About this task >> The answer must be every record below, reproduced exactly.

Excerpted data >>

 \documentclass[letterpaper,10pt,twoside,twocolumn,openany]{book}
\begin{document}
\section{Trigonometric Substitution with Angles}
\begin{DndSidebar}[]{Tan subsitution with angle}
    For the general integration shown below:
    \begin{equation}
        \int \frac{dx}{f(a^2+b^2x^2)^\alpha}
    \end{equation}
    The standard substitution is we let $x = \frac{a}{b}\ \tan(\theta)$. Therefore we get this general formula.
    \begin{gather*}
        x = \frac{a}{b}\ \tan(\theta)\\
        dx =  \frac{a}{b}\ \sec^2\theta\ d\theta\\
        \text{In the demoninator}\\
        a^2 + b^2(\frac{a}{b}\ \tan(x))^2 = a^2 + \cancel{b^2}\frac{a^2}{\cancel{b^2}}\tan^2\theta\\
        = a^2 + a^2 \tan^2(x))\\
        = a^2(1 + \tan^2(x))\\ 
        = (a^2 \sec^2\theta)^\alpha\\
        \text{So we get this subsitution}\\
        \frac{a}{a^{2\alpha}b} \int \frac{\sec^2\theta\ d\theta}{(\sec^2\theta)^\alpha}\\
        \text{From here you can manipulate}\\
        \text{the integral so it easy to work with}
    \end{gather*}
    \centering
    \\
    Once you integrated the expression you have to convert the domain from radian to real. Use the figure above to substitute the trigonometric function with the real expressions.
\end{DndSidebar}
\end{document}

Answer to the exercise >>
 \documentclass[letterpaper,10pt,twoside,twocolumn,openany]{book}
\begin{document}
\section{Trigonometric Substitution with Angles}
\begin{DndSidebar}[]{Tan subsitution with angle}
    For the general integration shown below:
    \begin{equation}
        \int \frac{dx}{f(a^2+b^2x^2)^\alpha}
    \end{equation}
    The standard substitution is we let $x = \frac{a}{b}\ \tan(\theta)$. Therefore we get this general formula.
    \begin{gather*}
        x = \frac{a}{b}\ \tan(\theta)\\
        dx =  \frac{a}{b}\ \sec^2\theta\ d\theta\\
        \text{In the demoninator}\\
        a^2 + b^2(\frac{a}{b}\ \tan(x))^2 = a^2 + \cancel{b^2}\frac{a^2}{\cancel{b^2}}\tan^2\theta\\
        = a^2 + a^2 \tan^2(x))\\
        = a^2(1 + \tan^2(x))\\ 
        = (a^2 \sec^2\theta)^\alpha\\
        \text{So we get this subsitution}\\
        \frac{a}{a^{2\alpha}b} \int \frac{\sec^2\theta\ d\theta}{(\sec^2\theta)^\alpha}\\
        \text{From here you can manipulate}\\
        \text{the integral so it easy to work with}
    \end{gather*}
    \centering
    \\
    Once you integrated the expression you have to convert the domain from radian to real. Use the figure above to substitute the trigonometric function with the real expressions.
\end{DndSidebar}
\end{document}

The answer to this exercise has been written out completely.